#### [Description of the task]
Each line of the data that includes the string "caption" is to be copied out.

(Stored data)

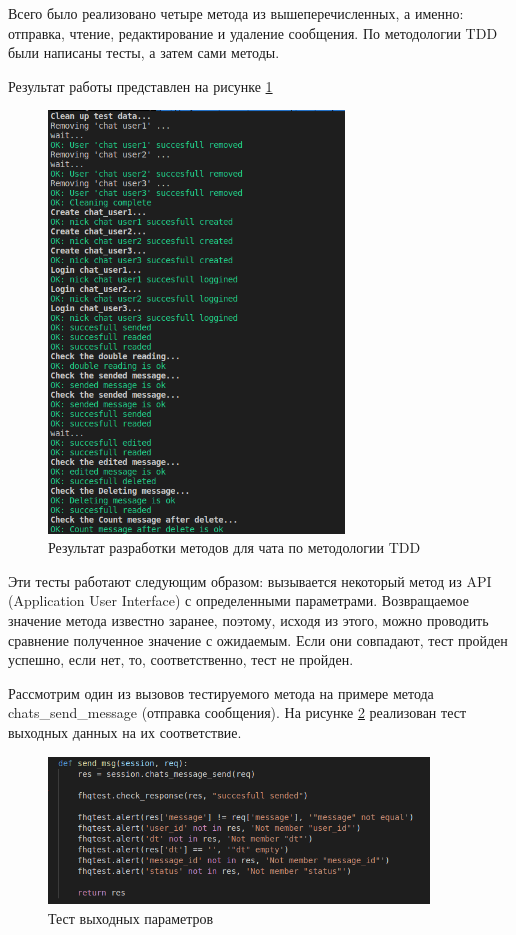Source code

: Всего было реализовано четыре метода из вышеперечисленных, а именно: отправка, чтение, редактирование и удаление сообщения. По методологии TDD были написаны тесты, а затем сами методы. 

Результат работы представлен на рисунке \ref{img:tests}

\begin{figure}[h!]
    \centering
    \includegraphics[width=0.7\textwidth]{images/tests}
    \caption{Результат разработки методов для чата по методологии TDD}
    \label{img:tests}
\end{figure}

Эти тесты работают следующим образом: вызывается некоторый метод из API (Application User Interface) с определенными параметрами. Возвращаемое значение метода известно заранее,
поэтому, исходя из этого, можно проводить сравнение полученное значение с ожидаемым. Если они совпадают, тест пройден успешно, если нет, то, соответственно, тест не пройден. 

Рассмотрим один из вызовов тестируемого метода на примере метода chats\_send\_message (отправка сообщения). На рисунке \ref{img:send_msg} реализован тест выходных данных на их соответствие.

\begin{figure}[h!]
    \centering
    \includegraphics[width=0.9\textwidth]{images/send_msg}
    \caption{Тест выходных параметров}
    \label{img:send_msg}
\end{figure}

* * *

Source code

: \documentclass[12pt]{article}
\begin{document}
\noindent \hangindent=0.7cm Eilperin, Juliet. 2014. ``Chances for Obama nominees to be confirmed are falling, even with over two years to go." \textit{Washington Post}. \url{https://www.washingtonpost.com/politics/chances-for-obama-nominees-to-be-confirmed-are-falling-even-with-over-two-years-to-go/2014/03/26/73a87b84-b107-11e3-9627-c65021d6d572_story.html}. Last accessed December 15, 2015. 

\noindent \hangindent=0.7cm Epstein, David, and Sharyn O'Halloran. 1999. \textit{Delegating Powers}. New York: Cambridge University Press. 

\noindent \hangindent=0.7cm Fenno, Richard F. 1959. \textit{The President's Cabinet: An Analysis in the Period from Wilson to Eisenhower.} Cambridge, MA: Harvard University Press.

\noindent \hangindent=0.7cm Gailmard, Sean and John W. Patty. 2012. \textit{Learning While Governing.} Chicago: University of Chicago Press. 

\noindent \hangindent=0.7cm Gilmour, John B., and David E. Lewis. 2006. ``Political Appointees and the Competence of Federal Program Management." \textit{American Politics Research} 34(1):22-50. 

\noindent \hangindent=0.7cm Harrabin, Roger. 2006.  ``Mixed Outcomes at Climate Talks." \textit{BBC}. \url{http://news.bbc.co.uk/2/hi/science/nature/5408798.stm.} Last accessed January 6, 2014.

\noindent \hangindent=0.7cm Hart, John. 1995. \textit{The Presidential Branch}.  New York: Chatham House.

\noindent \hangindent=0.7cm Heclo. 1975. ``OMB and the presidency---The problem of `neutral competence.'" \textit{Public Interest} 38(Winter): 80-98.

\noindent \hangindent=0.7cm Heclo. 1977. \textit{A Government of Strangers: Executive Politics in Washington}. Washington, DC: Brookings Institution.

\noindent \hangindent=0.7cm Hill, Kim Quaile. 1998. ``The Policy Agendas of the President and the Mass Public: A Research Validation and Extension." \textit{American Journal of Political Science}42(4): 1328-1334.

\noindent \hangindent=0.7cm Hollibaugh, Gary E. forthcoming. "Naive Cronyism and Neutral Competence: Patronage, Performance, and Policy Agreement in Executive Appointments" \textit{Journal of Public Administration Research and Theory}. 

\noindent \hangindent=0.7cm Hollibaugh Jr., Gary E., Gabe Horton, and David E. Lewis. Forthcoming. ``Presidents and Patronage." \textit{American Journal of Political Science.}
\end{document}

#### [Solution to this problem]
    \caption{Результат разработки методов для чата по методологии TDD}
    \caption{Тест выходных параметров}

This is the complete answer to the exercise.